We cannot "speak" of this larger world, this world-beyond-our-world, that is implied in the concept of our world—our lives—as a "limited whole." Nor can we "think" of it. But it can be shown, according to Wittgenstein. And this, he says, is what we are really doing, when we have a feeling of the "mystical."
When we regard our life as a limited whole, while occupying a conceptual position somehow outside of our own life and our own consciousness, we are regarding the world (and here Wittgenstein implicitly references Spinoza) "sub specie aeterni." We cannot describe what we see, when we regard the world from this vantage point. We cannot think it either, at least not by language. But we can—Wittgenstein implies—somehow apprehend it nonetheless. We can, somehow, experience it. "There is indeed the inexpressible," as Wittgenstein says. "This shows itself; it is the mystical."

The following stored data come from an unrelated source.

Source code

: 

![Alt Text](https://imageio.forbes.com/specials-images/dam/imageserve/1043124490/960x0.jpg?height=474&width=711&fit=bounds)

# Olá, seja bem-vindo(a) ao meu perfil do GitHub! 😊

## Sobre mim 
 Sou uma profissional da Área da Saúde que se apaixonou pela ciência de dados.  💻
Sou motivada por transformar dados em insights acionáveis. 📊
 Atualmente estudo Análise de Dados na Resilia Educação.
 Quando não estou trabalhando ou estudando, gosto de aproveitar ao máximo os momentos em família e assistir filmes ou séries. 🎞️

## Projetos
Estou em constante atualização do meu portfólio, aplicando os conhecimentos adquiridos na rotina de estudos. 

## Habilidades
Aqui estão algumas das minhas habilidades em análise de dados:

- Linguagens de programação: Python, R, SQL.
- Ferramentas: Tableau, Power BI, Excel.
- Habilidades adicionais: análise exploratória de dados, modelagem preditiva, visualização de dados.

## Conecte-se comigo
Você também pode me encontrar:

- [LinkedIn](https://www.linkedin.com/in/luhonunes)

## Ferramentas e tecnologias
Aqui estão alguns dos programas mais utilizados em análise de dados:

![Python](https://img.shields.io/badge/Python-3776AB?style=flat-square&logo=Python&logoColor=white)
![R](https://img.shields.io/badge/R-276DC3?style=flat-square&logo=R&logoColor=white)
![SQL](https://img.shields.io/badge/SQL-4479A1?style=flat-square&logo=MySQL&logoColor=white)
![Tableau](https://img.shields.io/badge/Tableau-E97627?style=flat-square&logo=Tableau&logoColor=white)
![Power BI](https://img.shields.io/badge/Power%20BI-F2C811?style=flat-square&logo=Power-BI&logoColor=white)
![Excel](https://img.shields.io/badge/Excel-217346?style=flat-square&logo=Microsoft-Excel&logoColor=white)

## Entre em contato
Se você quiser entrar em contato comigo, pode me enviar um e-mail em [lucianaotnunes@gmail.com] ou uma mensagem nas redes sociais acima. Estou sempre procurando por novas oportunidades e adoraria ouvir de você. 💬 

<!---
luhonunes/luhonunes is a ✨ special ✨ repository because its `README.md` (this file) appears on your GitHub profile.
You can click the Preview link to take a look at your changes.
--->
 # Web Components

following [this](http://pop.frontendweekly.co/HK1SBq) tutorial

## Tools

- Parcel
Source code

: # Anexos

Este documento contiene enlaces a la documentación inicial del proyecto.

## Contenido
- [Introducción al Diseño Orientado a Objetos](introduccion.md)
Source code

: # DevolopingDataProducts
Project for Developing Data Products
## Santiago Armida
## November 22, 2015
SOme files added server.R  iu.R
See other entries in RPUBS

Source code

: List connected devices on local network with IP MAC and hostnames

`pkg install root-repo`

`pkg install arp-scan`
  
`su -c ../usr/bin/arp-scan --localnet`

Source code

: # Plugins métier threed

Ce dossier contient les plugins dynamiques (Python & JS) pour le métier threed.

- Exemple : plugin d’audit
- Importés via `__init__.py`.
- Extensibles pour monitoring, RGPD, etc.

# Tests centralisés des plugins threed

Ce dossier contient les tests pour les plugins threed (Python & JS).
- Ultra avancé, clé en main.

But what does it mean to apprehend or experience the inexpressible, if it is not in some sense to think it? What does it mean to assert that the inexpressible exists, if it is not in some sense to speak it? What else is Wittgenstein doing, in all of this work, but speaking of that which he has instructed us to be silent?
And so, in the very act of formulating logical positivism, Wittgenstein seems to have gone beyond it. It would take philosophers a generation to catch up to even the method that he had disclosed; and longer still to realize he had refuted and discarded it, in the very process of disclosing it.